━━━ Input data ━━━

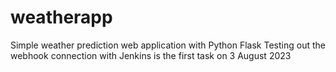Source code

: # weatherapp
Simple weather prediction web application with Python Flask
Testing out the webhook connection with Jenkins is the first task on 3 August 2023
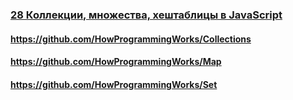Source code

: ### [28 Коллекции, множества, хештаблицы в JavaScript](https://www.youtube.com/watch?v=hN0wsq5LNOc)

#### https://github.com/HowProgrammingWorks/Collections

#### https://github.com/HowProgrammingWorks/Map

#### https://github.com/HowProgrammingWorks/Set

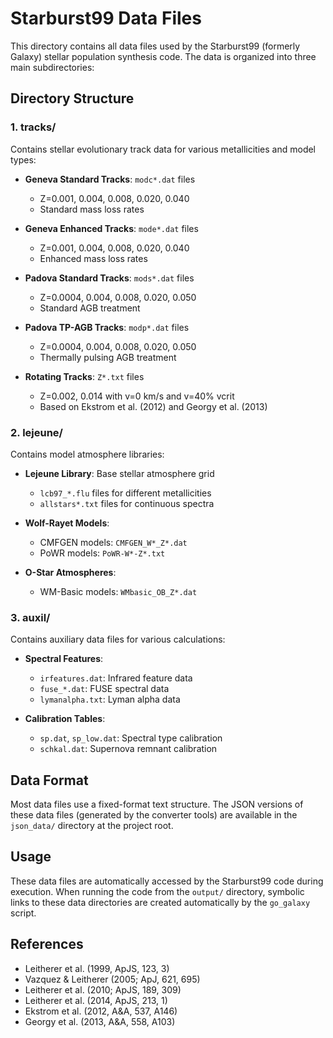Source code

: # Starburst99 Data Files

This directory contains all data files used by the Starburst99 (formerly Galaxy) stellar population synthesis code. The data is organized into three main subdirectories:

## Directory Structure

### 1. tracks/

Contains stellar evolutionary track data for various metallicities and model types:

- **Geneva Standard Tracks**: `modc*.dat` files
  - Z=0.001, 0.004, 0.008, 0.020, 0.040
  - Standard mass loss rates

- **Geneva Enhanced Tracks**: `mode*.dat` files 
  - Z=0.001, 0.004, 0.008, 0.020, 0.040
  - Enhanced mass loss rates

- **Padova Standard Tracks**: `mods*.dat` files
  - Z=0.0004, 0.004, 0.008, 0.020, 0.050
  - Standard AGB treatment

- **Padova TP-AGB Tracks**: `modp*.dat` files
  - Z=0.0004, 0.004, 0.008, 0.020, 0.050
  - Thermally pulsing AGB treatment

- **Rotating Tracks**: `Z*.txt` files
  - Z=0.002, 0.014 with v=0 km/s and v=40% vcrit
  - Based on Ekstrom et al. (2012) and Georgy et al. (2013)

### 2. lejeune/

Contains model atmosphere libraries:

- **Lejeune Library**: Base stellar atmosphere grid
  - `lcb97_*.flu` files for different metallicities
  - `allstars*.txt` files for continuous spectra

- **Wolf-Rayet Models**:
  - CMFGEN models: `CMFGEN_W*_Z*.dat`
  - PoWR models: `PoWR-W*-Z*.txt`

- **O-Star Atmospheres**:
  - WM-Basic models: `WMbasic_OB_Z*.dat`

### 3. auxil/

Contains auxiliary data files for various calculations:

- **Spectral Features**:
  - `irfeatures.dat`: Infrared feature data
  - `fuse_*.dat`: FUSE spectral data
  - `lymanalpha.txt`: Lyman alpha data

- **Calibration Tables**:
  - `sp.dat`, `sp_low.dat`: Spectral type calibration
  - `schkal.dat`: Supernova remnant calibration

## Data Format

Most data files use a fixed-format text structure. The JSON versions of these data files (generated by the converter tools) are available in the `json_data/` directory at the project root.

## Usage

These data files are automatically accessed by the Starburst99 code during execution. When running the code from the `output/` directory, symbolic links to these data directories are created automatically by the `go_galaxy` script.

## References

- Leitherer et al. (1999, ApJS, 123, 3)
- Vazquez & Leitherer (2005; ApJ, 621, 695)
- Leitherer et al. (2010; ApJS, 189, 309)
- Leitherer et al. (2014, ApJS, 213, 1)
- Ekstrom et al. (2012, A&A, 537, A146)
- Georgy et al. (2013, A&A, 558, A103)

━━━
━━━ Input data ━━━

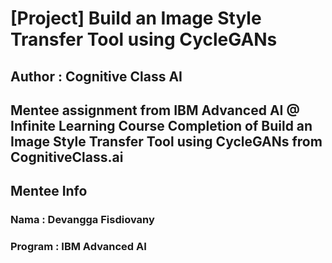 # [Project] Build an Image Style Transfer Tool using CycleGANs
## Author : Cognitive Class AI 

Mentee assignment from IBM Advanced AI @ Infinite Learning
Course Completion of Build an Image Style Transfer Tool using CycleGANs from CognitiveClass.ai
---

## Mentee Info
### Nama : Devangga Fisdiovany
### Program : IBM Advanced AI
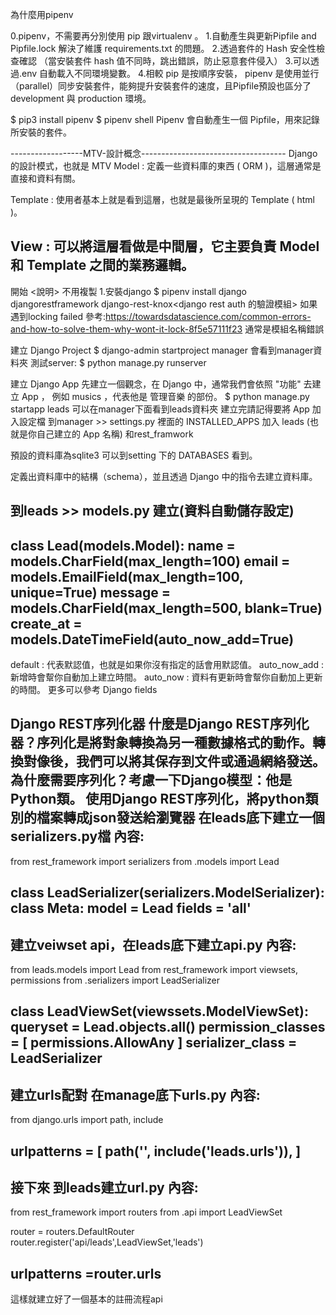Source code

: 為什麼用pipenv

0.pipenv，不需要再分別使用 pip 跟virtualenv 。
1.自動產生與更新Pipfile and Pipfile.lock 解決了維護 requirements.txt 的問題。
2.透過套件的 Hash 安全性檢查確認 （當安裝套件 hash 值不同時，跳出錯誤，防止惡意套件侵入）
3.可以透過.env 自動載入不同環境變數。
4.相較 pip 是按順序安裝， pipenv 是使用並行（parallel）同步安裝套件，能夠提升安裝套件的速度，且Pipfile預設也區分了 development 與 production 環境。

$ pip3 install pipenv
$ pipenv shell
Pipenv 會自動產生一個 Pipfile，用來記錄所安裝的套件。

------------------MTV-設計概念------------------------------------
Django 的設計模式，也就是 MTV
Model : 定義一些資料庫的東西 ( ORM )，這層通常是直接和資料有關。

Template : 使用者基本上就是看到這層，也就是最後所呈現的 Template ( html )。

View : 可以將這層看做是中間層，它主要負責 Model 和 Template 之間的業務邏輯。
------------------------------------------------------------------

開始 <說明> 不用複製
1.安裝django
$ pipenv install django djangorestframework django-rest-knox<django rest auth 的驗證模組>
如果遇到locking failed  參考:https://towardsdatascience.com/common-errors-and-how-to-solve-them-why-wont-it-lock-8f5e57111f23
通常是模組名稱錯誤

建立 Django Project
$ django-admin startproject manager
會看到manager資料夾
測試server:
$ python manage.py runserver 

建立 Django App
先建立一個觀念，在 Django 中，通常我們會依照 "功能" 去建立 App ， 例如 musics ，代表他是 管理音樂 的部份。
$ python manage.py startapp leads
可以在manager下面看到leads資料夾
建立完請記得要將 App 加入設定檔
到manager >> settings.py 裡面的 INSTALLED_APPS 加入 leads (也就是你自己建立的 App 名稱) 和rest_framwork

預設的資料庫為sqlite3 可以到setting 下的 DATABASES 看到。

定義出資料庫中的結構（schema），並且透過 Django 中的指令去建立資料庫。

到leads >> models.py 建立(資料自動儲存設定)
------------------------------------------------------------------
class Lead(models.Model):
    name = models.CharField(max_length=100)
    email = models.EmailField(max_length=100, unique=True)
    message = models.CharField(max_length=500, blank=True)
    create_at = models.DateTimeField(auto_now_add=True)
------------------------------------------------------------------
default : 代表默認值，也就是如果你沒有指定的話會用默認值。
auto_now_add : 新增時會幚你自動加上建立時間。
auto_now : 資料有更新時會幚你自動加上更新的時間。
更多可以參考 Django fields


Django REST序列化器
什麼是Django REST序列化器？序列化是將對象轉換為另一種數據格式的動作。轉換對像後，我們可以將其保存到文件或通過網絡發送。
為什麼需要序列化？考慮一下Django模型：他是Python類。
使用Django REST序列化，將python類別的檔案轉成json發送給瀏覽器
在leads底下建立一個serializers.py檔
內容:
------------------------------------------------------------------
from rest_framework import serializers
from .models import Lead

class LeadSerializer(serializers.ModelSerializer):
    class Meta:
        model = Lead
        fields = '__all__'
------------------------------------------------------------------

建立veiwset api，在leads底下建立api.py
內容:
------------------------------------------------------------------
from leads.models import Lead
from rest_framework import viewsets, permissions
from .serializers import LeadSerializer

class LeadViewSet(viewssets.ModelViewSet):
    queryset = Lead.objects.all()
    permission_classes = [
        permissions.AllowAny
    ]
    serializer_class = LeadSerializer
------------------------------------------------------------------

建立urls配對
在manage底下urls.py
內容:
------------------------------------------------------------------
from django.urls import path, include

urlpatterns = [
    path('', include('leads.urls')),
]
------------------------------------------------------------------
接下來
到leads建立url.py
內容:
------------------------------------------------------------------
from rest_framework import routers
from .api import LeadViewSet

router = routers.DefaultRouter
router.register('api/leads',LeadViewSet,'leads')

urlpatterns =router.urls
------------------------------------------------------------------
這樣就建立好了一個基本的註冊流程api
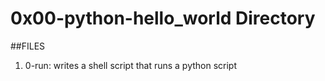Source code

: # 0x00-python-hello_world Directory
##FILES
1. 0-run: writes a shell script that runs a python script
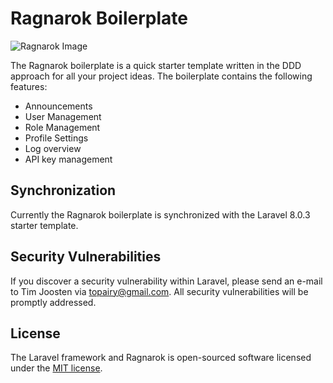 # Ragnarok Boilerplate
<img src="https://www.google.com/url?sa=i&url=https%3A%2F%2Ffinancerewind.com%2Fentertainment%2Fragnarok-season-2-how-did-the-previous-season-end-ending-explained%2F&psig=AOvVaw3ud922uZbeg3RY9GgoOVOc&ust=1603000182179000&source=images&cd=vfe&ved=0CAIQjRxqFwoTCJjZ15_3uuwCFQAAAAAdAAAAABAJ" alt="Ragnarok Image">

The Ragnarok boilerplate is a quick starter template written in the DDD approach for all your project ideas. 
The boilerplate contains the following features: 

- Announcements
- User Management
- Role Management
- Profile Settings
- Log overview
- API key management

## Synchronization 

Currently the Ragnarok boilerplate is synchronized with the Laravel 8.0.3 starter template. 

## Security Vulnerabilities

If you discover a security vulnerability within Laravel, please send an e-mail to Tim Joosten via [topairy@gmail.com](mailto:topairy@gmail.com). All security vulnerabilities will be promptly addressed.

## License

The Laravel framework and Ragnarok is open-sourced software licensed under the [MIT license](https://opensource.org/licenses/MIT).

━━━

- Action item: Read the listing. Copy each line that has the word "Laravel" in it.

- Output of the exercise:
Currently the Ragnarok boilerplate is synchronized with the Laravel 8.0.3 starter template. 
If you discover a security vulnerability within Laravel, please send an e-mail to Tim Joosten via [topairy@gmail.com](mailto:topairy@gmail.com). All security vulnerabilities will be promptly addressed.
The Laravel framework and Ragnarok is open-sourced software licensed under the [MIT license](https://opensource.org/licenses/MIT).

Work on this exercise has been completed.